Joe’s Stone Crab to Feel Pinch Over Live Dismemberment
PETA Calls For State Crackdown on Tearing Apart Living Crabs
Contact:
Brooke Rossi 202-483-7382
A PETA supporter painted as a stone crab could make diners at Joe’s Stone Crab lose their appetite tomorrow as she writhes atop a “dinner plate” outside the restaurant, surrounded by protesters armed with a banner reading, “It’s a Rip-Off! I Feel Pain, and I Need My Claws!” The protest follows PETA’s release of new video footage that shows workers tearing the limbs off live crabs for Joe’s supplier and tossing the mutilated animals back into the ocean to suffer and die a prolonged death.

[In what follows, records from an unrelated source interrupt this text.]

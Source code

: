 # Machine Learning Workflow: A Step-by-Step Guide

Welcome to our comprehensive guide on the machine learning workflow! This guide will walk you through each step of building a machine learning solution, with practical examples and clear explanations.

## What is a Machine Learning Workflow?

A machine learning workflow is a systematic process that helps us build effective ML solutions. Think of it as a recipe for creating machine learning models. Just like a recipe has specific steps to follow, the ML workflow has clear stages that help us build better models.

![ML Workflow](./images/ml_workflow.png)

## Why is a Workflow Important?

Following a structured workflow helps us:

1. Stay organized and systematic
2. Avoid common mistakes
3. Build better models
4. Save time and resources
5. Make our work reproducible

When: Thursday, April 14, 12 noon
Where: Joe’s Stone Crab, 11 Washington Ave., Miami Beach
“Crabs need their claws to feed and defend themselves, yet they’re being torn apart—limb by limb—and tossed overboard to their deaths,” says PETA Executive Vice President Tracy Reiman. “PETA is calling on anyone disturbed by this violence to leave animals in peace and off their plates.”

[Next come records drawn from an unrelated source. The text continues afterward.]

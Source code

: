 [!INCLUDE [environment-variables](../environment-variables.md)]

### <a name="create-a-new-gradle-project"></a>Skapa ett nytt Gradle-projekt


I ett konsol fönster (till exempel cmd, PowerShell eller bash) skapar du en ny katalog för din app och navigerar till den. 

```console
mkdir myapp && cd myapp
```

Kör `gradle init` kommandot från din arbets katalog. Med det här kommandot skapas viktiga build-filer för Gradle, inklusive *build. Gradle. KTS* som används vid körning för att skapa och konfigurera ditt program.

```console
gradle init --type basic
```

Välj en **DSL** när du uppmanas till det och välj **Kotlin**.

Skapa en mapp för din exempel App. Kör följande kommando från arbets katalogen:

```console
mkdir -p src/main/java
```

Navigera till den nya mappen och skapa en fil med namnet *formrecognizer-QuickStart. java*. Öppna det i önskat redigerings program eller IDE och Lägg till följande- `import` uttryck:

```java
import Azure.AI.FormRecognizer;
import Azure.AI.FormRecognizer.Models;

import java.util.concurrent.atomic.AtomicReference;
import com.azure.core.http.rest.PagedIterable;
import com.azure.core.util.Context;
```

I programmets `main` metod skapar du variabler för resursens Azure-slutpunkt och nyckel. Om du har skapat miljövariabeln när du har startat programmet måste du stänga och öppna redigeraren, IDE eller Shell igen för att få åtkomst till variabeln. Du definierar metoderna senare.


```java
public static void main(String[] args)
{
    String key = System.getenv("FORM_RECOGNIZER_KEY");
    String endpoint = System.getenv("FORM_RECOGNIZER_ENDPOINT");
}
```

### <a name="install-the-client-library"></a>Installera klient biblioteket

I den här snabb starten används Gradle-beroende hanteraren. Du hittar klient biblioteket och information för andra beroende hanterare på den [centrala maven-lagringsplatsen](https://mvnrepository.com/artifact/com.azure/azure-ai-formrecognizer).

The Florida Fish and Wildlife Conservation Commission (FWC) requires that claws be torn off live stone crabs—which causes agonizing pain and would otherwise be illegal under the state’s cruelty-to-animals law—so PETA, the largest animal rights organization in the world, is now challenging the requirement with a formal rule-making petition to ban this conduct. PETA’s attorneys are making the case that the FWC allows Florida’s $30 million annual stone crab claw industry to operate in an illegal manner.
The group also filed a criminal complaint with the FWC regarding workers on the vessel that supplied Keys Fisheries—the largest seller of stone crab claws in the state. PETA’s footage shows workers slamming a shark against the boat and appearing to carve out chunks of the animal’s flesh, tearing the mantles—which house the hearts and other organs—off live octopuses, and tearing live lobsters’ tails off before tossing the animals, still alive, back into the water—all actions that experts concur cause pain.

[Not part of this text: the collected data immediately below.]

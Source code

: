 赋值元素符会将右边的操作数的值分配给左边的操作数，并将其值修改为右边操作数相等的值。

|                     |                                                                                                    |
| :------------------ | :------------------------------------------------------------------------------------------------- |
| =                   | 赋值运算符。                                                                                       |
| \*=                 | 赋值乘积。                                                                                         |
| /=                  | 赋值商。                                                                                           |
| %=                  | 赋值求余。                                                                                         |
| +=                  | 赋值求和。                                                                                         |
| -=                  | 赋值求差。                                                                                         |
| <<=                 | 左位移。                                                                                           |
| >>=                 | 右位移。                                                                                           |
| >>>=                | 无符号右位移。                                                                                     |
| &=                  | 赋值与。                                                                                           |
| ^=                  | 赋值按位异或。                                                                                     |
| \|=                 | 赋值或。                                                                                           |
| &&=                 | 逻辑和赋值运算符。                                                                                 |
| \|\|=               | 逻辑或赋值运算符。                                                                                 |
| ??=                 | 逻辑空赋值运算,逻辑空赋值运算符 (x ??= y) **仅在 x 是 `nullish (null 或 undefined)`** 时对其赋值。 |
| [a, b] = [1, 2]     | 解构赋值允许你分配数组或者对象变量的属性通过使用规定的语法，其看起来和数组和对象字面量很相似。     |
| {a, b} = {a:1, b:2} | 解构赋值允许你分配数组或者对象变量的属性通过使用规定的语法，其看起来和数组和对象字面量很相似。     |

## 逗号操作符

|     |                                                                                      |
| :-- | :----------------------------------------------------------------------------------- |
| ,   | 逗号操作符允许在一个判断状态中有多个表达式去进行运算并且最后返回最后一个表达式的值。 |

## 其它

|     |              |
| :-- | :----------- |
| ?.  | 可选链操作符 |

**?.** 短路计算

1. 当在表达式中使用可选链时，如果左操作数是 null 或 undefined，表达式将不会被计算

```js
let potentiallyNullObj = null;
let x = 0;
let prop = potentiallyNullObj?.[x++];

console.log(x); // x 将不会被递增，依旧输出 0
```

Broadcast-quality video footage is available for download here, and photographs are available here.
PETA—whose motto reads, in part, that “animals are not ours to eat” and which opposes speciesism, a human-supremacist worldview—notes that many faux-fish options are available today, such as Sophie’s Kitchen’s Plant-Based Crab Cakes, Gardein’s F’sh Filets, Plant-Based Tuna from Good Catch, and New Wave Foods’ new Plant-Based Shrimp.